Por Julio Castro (texto y fotos)
Estaba decidido: Chiang Mai sería mi próximo destino, el lugar elegido para constatar que Tailandia era todo lo que siempre había imaginado. Muy atrás, a 700 kilómetros de distancia, había dejado Bangkok, ese caos con forma de ciudad infestada de almas que confunden dormir con morir, donde las horas se convierten en segundos y cada segundo cuenta como una vida entera. En Bangkok, asfalto es sinónimo de jungla y cada acera, la última frontera entre lo humano y lo ignoto, como aquellos míticos lugares que, en los mapas antiguos, eran señalados como “Hic sunt dracones”, aquí hay dragones. Descubrir Bangkok con una mochila pesando 50 años sobre mi espalda había sido una apuesta arriesgada, un brindis al sol, un no querer reconocer la dura realidad de una edad que disfruta más con las suaves luces del alba que con los intensos colores del atardecer. Había llegado a Bangkok creyendo que nunca era demasiado tarde para conocerla y me fui sabiendo que, a veces, sí lo es para disfrutarla como se merece. No me lo tengas en cuenta, Bangkok… no es por ti, es por mí.
Pese a ser la segunda ciudad más importante de Tailandia, Chiang Mai se parece entre poco y nada a Bangkok. Aquí, la vorágine se tumbó, hace tiempo, en el diván del doctor sosiego y encontró la paz. Llegué a Chiang Mai con un deseo escrito en mayúsculas, muchos años atrás, en uno de mis cuadernos de viajes: fotografiar monjes budistas en su entorno natural. Los 300 templos (Wat, en tailandés) de Chiang Mai eran un argumento demasiado contundente para no ver que éste era el lugar idóneo para cumplir mi deseo.

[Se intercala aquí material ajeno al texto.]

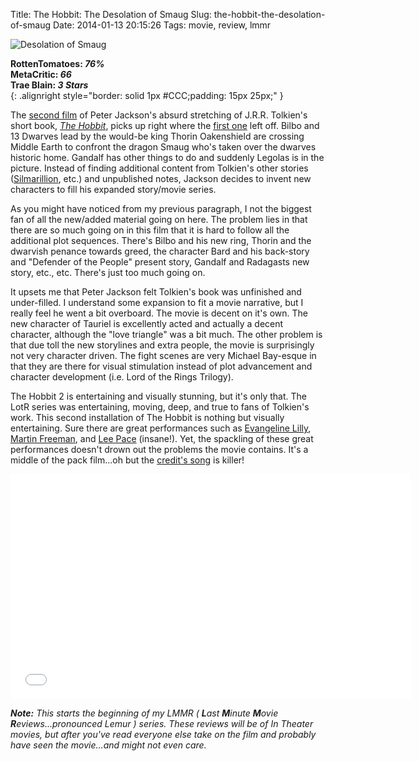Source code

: Title: The Hobbit: The Desolation of Smaug
Slug: the-hobbit-the-desolation-of-smaug
Date: 2014-01-13 20:15:26
Tags: movie, review, lmmr

![Desolation of Smaug]({filename}../static/images/2014/hobbit-title.jpg "Desolation of Smaug")

**RottenTomatoes: _76%_**<br />
**MetaCritic: _66_**<br />
**Trae Blain: _3 Stars_**<br />
{: .alignright style="border: solid 1px #CCC;padding: 15px 25px;" }

The [second film][hobbit] of Peter Jackson's absurd stretching of J.R.R.
Tolkien's short book, _[The Hobbit][hobbitbook]_, picks up right where the
[first one][journey] left off.  Bilbo and 13 Dwarves lead by the would-be king
Thorin Oakenshield are crossing Middle Earth to confront the dragon Smaug
who's taken over the dwarves historic home.  Gandalf has other things to do
and suddenly Legolas is in the picture.  Instead of finding additional content
from Tolkien's other stories ([Silmarillion][], etc.) and unpublished notes,
Jackson decides to invent new characters to fill his expanded story/movie
series.

As you might have noticed from my previous paragraph, I not the biggest fan of
all the new/added material going on here.  The problem lies in that there are
so much going on in this film that it is hard to follow all the additional
plot sequences.  There's Bilbo and his new ring, Thorin and the dwarvish
penance towards greed, the character Bard and his back-story and "Defender
of the People" present story, Gandalf and Radagasts new story, etc., etc. 
There's just too much going on.

It upsets me that Peter Jackson felt Tolkien's book was unfinished and 
under-filled.  I understand some expansion to fit a movie narrative, but I
really feel he went a bit overboard.  The movie is decent on it's own.  The
new character of Tauriel is excellently acted and actually a decent character,
although the "love triangle" was a bit much.  The other problem is that due 
toll the new storylines and extra people, the movie is surprisingly not very
character driven.  The fight scenes are very Michael Bay-esque in that they
are there for visual stimulation instead of plot advancement and character
development (i.e. Lord of the Rings Trilogy).

The Hobbit 2 is entertaining and visually stunning, but it's only that.  The
LotR series was entertaining, moving, deep, and true to fans of Tolkien's work.
 This second installation of The Hobbit is nothing but visually entertaining.
 Sure there are great performances such as [Evangeline Lilly][lilly], [Martin
Freeman][freeman], and [Lee Pace][pace] (insane!).  Yet, the spackling of
these great performances doesn't drown out the problems the movie contains.
 It's a middle of the pack film...oh but the [credit's song][fire] is killer!

<iframe width="640" height="360" src="//www.youtube-nocookie.com/embed/uf8Fwiy0Bkc" frameborder="0" allowfullscreen></iframe>

_**Note:** This starts the beginning of my LMMR ( **L**ast **M**inute 
**M**ovie **R**eviews...pronounced Lemur ) series.  These reviews will be of
In Theater movies, but after you've read everyone else take on the film and
probably have seen the movie...and might not even care._

[fire]: https://www.youtube.com/watch?v=uf8Fwiy0Bkc
[hobbit]: https://www.rottentomatoes.com/m/the_hobbit_the_desolation_of_smaug/
[hobbitbook]: http://www.amazon.com/gp/product/B0079KT81G/ref=as_li_ss_tl?ie=UTF8&camp=1789&creative=390957&creativeASIN=B0079KT81G&linkCode=as2&tag=traeblain-20
[journey]: https://www.rottentomatoes.com/m/the_hobbit_an_unexpected_journey/
[silmarillion]: http://www.amazon.com/gp/product/B007978PGI/ref=as_li_ss_tl?ie=UTF8&camp=1789&creative=390957&creativeASIN=B007978PGI&linkCode=as2&tag=traeblain-20
[lilly]: http://www.imdb.com/name/nm1431940/
[freeman]: http://www.imdb.com/name/nm0293509/
[pace]: http://www.imdb.com/name/nm1195855/
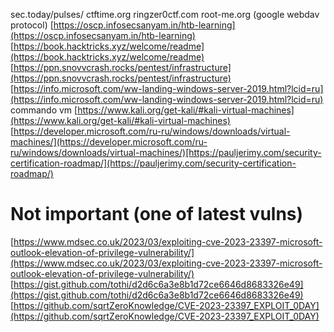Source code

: sec.today/pulses/
ctftime.org
ringzer0ctf.com
root-me.org
(google webdav protocol)
[https://oscp.infosecsanyam.in/htb-learning](https://oscp.infosecsanyam.in/htb-learning)
[https://book.hacktricks.xyz/welcome/readme](https://book.hacktricks.xyz/welcome/readme)
[https://ppn.snovvcrash.rocks/pentest/infrastructure](https://ppn.snovvcrash.rocks/pentest/infrastructure)
[https://info.microsoft.com/ww-landing-windows-server-2019.html?lcid=ru](https://info.microsoft.com/ww-landing-windows-server-2019.html?lcid=ru)
commando vm
[https://www.kali.org/get-kali/#kali-virtual-machines](https://www.kali.org/get-kali/#kali-virtual-machines)
[https://developer.microsoft.com/ru-ru/windows/downloads/virtual-machines/](https://developer.microsoft.com/ru-ru/windows/downloads/virtual-machines/)[https://pauljerimy.com/security-certification-roadmap/](https://pauljerimy.com/security-certification-roadmap/)

# Not important (one of latest vulns)
[https://www.mdsec.co.uk/2023/03/exploiting-cve-2023-23397-microsoft-outlook-elevation-of-privilege-vulnerability/](https://www.mdsec.co.uk/2023/03/exploiting-cve-2023-23397-microsoft-outlook-elevation-of-privilege-vulnerability/)
[https://gist.github.com/tothi/d2d6c6a3e8b1d72ce6646d8683326e49](https://gist.github.com/tothi/d2d6c6a3e8b1d72ce6646d8683326e49)
[https://github.com/sqrtZeroKnowledge/CVE-2023-23397_EXPLOIT_0DAY](https://github.com/sqrtZeroKnowledge/CVE-2023-23397_EXPLOIT_0DAY)

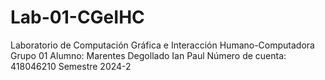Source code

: # Lab-01-CGeIHC
Laboratorio de Computación Gráfica e Interacción Humano-Computadora
Grupo 01
Alumno: Marentes Degollado Ian Paul
Número de cuenta: 418046210
Semestre 2024-2

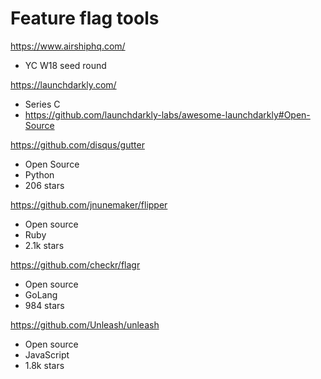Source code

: # Feature flag tools

https://www.airshiphq.com/
- YC W18 seed round

https://launchdarkly.com/
- Series C
- https://github.com/launchdarkly-labs/awesome-launchdarkly#Open-Source

https://github.com/disqus/gutter
- Open Source
- Python
- 206 stars

https://github.com/jnunemaker/flipper
- Open source
- Ruby
- 2.1k stars

https://github.com/checkr/flagr
- Open source
- GoLang
- 984 stars

https://github.com/Unleash/unleash
- Open source
- JavaScript
- 1.8k stars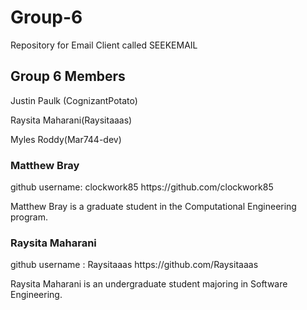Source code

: # Group-6
Repository for Email Client called SEEKEMAIL

<h2>Group 6 Members</h2>
Justin Paulk (CognizantPotato)

Raysita Maharani(Raysitaaas)

Myles Roddy(Mar744-dev)

<h3>Matthew Bray</h3>
github username: clockwork85 https://github.com/clockwork85

Matthew Bray is a graduate student in the Computational Engineering program.  








<h3>Raysita Maharani</h3>
github username : Raysitaaas https://github.com/Raysitaaas

Raysita Maharani is an undergraduate student majoring in Software Engineering.
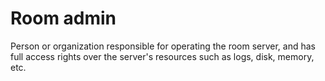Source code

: # Room admin

Person or organization responsible for operating the room server, and has full access rights over the server's resources such as logs, disk, memory, etc.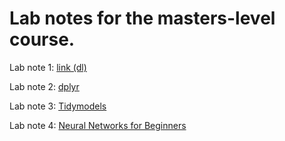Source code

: # Lab notes for the masters-level course.

Lab note 1: [link (dl)](https://rawcdn.githack.com/CMLennon/EC524-lab/43c6e643a7ffa7c8c08f2f413aa92ff1a84193ed/002-resampling/cv-sim.R)

Lab note 2: [dplyr](https://rawcdn.githack.com/CMLennon/EC524-lab/56d5919fe01ce863f589920723fd276c9c0e6ba7/003-DPLYR-part-2-electric-boogaloo/001-slides.html)

Lab note 3: [Tidymodels](https://rawcdn.githack.com/CMLennon/EC524-lab/50e7700beaf195390acda423fa70bd33c6749daf/004-Tidymodels/004-slides.html)

Lab note 4: [Neural Networks for Beginners](https://rawcdn.githack.com/CMLennon/EC524-lab/7728756dda5af7219b37f307c4b59780b4004658/005-Perceptrons_and_NeuralNets/005-slides.html)
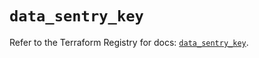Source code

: # `data_sentry_key`

Refer to the Terraform Registry for docs: [`data_sentry_key`](https://registry.terraform.io/providers/jianyuan/sentry/0.14.3/docs/data-sources/key).
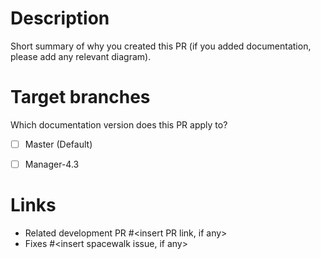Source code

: # Description

Short summary of why you created this PR (if you added documentation, please add any relevant diagram).

# Target branches

Which documentation version does this PR apply to?
- [ ] Master (Default)
- [ ] Manager-4.3


# Links

- Related development PR #<insert PR link, if any>
- Fixes #<insert spacewalk issue, if any>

Unas amenazantes nubes grises, que cubrían por completo el cielo aquella tarde, me convencieron para postergar la visita al más afamado de todos los templos, el Wat Phrathat, encaramado a 1.600 metros de altura sobre el monte Doi Suthep, a unos quince kilómetros de Chiang Mai (sí, el mismo templo donde nuestro querido Gonzalo Azumendi vio la luz que le guiaría hasta convertirse en un auténtico mahout) y donde se guarda, a buen recaudo, la clavícula derecha de Buda.
Con mi equipo fotográfico al hombro, trípode en mano, y sin la necesidad de abandonar la ciudad, dirigí mis pasos hacia el Wat Chedi Luang, con menos pedigrí que el anterior pero que puede presumir de tener el chedi más grande de todo Chiang Mai (una gigantesca mole de ladrillo que alcanza los 98 metros de alto por 54 de ancho) y por haber sido morada provisional del veneradísimo Buda Esmeralda, actualmente expuesto en el Palacio Real de Bangkok.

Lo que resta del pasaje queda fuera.